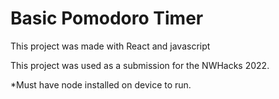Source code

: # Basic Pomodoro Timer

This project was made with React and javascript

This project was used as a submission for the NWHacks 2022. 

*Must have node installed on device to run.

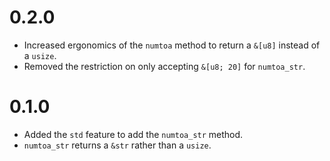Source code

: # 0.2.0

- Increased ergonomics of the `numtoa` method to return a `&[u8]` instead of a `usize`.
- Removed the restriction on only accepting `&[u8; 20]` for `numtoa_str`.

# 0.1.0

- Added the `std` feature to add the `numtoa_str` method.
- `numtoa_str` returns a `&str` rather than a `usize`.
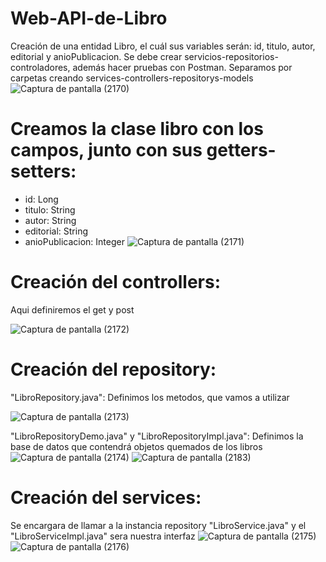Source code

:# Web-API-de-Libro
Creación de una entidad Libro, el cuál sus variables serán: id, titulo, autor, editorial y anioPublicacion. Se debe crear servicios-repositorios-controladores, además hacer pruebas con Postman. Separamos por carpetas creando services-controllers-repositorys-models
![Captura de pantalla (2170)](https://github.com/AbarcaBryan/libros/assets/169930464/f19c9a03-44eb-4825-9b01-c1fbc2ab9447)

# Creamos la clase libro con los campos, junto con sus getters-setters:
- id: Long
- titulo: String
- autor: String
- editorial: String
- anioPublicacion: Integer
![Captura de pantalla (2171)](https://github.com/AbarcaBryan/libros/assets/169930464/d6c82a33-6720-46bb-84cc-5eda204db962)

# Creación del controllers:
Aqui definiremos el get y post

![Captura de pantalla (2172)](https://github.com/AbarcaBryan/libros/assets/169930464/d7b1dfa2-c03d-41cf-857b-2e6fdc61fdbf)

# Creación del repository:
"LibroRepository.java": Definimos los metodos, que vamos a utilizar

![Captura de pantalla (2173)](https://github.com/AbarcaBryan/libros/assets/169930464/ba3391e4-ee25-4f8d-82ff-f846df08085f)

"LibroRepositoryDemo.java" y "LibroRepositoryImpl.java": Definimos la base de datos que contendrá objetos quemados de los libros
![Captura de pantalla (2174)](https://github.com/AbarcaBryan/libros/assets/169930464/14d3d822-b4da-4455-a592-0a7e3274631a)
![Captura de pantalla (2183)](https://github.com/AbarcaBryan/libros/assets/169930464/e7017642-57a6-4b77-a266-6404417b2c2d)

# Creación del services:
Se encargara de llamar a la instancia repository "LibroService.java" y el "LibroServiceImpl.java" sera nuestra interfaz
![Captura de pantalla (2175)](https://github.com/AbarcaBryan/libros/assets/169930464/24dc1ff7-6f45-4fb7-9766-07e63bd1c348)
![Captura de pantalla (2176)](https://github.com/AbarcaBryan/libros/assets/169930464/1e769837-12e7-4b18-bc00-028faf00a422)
· · ·
What to work on ▸
Please work out how many lines of the listing hold the word "services" and reply with only that number.

Reply ▸
2